[Opening Provided data section]

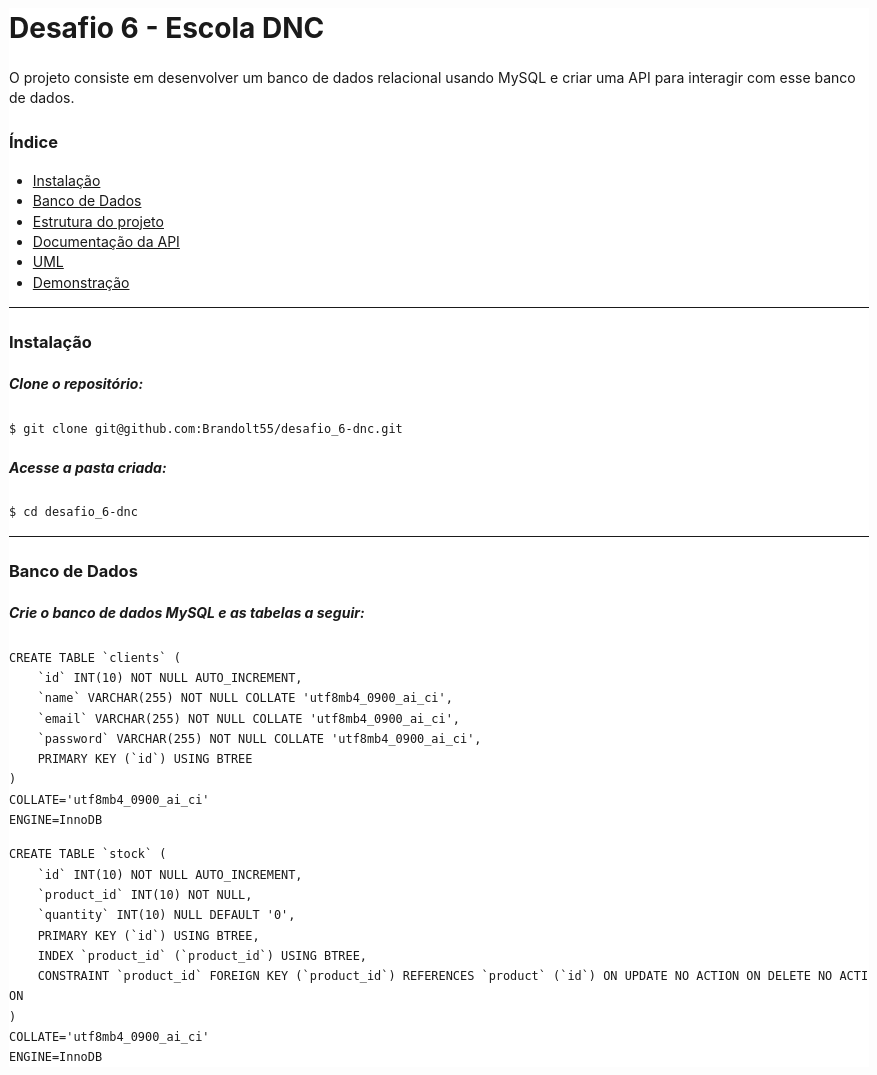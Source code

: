 # Desafio 6 - Escola DNC
O projeto consiste em desenvolver um banco de dados relacional usando MySQL e criar uma API para interagir com esse banco de dados.

### Índice
<ul>
  <a href="#instalação"><li>Instalação</li></a>
  <a href="#banco-de-dados"><li>Banco de Dados</li></a>
  <a href="#estrutura-do-projeto"><li>Estrutura do projeto</li></a>
  <a href="#documentação-da-api"><li>Documentação da API</li></a>
  <a href="#uml"><li>UML</li></a>
  <a href="#demonstração"><li>Demonstração</li></a>
</ul>

---

### Instalação

##### Clone o repositório:
```sh
$ git clone git@github.com:Brandolt55/desafio_6-dnc.git
```

##### Acesse a pasta criada:
```sh
$ cd desafio_6-dnc
```

---

### Banco de Dados
##### Crie o banco de dados MySQL e as tabelas a seguir:

```mysql
CREATE TABLE `clients` (
	`id` INT(10) NOT NULL AUTO_INCREMENT,
	`name` VARCHAR(255) NOT NULL COLLATE 'utf8mb4_0900_ai_ci',
	`email` VARCHAR(255) NOT NULL COLLATE 'utf8mb4_0900_ai_ci',
	`password` VARCHAR(255) NOT NULL COLLATE 'utf8mb4_0900_ai_ci',
	PRIMARY KEY (`id`) USING BTREE
)
COLLATE='utf8mb4_0900_ai_ci'
ENGINE=InnoDB
```

```mysql
CREATE TABLE `stock` (
	`id` INT(10) NOT NULL AUTO_INCREMENT,
	`product_id` INT(10) NOT NULL,
	`quantity` INT(10) NULL DEFAULT '0',
	PRIMARY KEY (`id`) USING BTREE,
	INDEX `product_id` (`product_id`) USING BTREE,
	CONSTRAINT `product_id` FOREIGN KEY (`product_id`) REFERENCES `product` (`id`) ON UPDATE NO ACTION ON DELETE NO ACTION
)
COLLATE='utf8mb4_0900_ai_ci'
ENGINE=InnoDB
```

[Closing Provided data section]

Every line above should be transcribed word for word; leave the pictures out.

• Result of this task:
Source code

: # Desafio 6 - Escola DNC
O projeto consiste em desenvolver um banco de dados relacional usando MySQL e criar uma API para interagir com esse banco de dados.

### Índice
<ul>
  <a href="#instalação"><li>Instalação</li></a>
  <a href="#banco-de-dados"><li>Banco de Dados</li></a>
  <a href="#estrutura-do-projeto"><li>Estrutura do projeto</li></a>
  <a href="#documentação-da-api"><li>Documentação da API</li></a>
  <a href="#uml"><li>UML</li></a>
  <a href="#demonstração"><li>Demonstração</li></a>
</ul>

---

### Instalação

##### Clone o repositório:
```sh
$ git clone git@github.com:Brandolt55/desafio_6-dnc.git
```

##### Acesse a pasta criada:
```sh
$ cd desafio_6-dnc
```

---

### Banco de Dados
##### Crie o banco de dados MySQL e as tabelas a seguir:

```mysql
CREATE TABLE `clients` (
	`id` INT(10) NOT NULL AUTO_INCREMENT,
	`name` VARCHAR(255) NOT NULL COLLATE 'utf8mb4_0900_ai_ci',
	`email` VARCHAR(255) NOT NULL COLLATE 'utf8mb4_0900_ai_ci',
	`password` VARCHAR(255) NOT NULL COLLATE 'utf8mb4_0900_ai_ci',
	PRIMARY KEY (`id`) USING BTREE
)
COLLATE='utf8mb4_0900_ai_ci'
ENGINE=InnoDB
```

```mysql
CREATE TABLE `stock` (
	`id` INT(10) NOT NULL AUTO_INCREMENT,
	`product_id` INT(10) NOT NULL,
	`quantity` INT(10) NULL DEFAULT '0',
	PRIMARY KEY (`id`) USING BTREE,
	INDEX `product_id` (`product_id`) USING BTREE,
	CONSTRAINT `product_id` FOREIGN KEY (`product_id`) REFERENCES `product` (`id`) ON UPDATE NO ACTION ON DELETE NO ACTION
)
COLLATE='utf8mb4_0900_ai_ci'
ENGINE=InnoDB
```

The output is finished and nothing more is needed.